USAID and USDA Do Not Conduct Impact Evaluations after Monetization
Transactions Have Taken Place to Determine Actual Market Impact:
The actual impacts of programming monetization and monetizing above
the limits recommended by the BEST and UMR have not been determined,
since neither USAID nor USDA conduct evaluations after monetization
transactions have taken place. Both agencies require implementing
partners to report the sales price achieved for their monetization
transactions, and USAID's Monetization Field Manual recommends that
implementing partners establish a process for regularly monitoring
local market prices. However, USAID and USDA have neither used the
data on sale prices reported by the implementing partners to assess
the impact monetization had on local production and trade nor
established ways to systematically monitor the local markets in
countries where they monetize. USAID and USDA have depended on the
BEST, UMR, and market assessments conducted by their implementing
partners to help meet their requirement to ensure that monetization
does not result in adverse market impacts in the recipient countries.
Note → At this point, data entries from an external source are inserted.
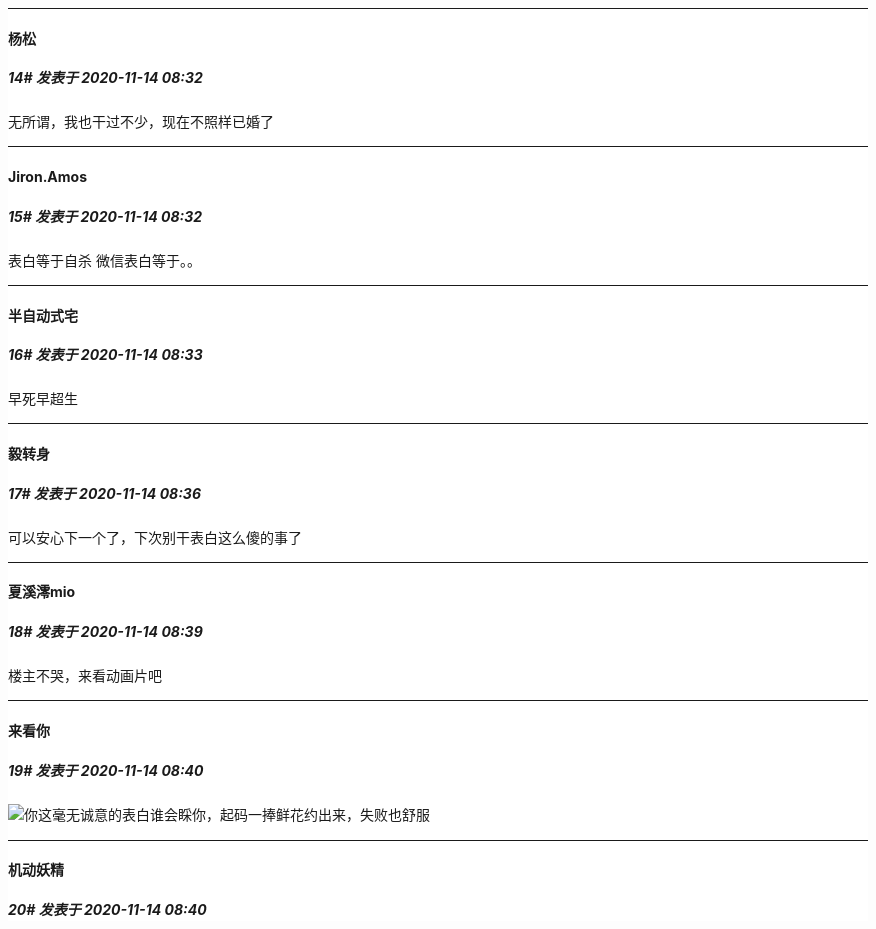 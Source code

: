 
-----

####  杨松  
##### 14#       发表于 2020-11-14 08:32


无所谓，我也干过不少，现在不照样已婚了


-----

####  Jiron.Amos  
##### 15#       发表于 2020-11-14 08:32


表白等于自杀
微信表白等于。。


-----

####  半自动式宅  
##### 16#       发表于 2020-11-14 08:33


早死早超生


-----

####  毅转身  
##### 17#       发表于 2020-11-14 08:36


可以安心下一个了，下次别干表白这么傻的事了


-----

####  夏溪澪mio  
##### 18#       发表于 2020-11-14 08:39


楼主不哭，来看动画片吧


-----

####  来看你  
##### 19#       发表于 2020-11-14 08:40


<img src="https://static.saraba1st.com/image/smiley/face2017/067.png" referrerpolicy="no-referrer">你这毫无诚意的表白谁会睬你，起码一捧鲜花约出来，失败也舒服


-----

####  机动妖精  
##### 20#       发表于 2020-11-14 08:40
However, without conducting evaluations after monetization has
occurred, they cannot determine the impact the sale of donated food
had on local production and trade. Furthermore, they cannot assess the
effectiveness of the BEST and UMR in preventing adverse market impact.
According to a 2009 study by the Partnership to Cut Hunger and Poverty
in Africa,[Footnote 53] for the United States to demonstrate
commitment to minimizing market risks in recipient countries, more
systematic evaluation of the monetization process is needed.
Conclusions:
Providing developing countries with assistance to improve food
security is a vital humanitarian and foreign policy objective.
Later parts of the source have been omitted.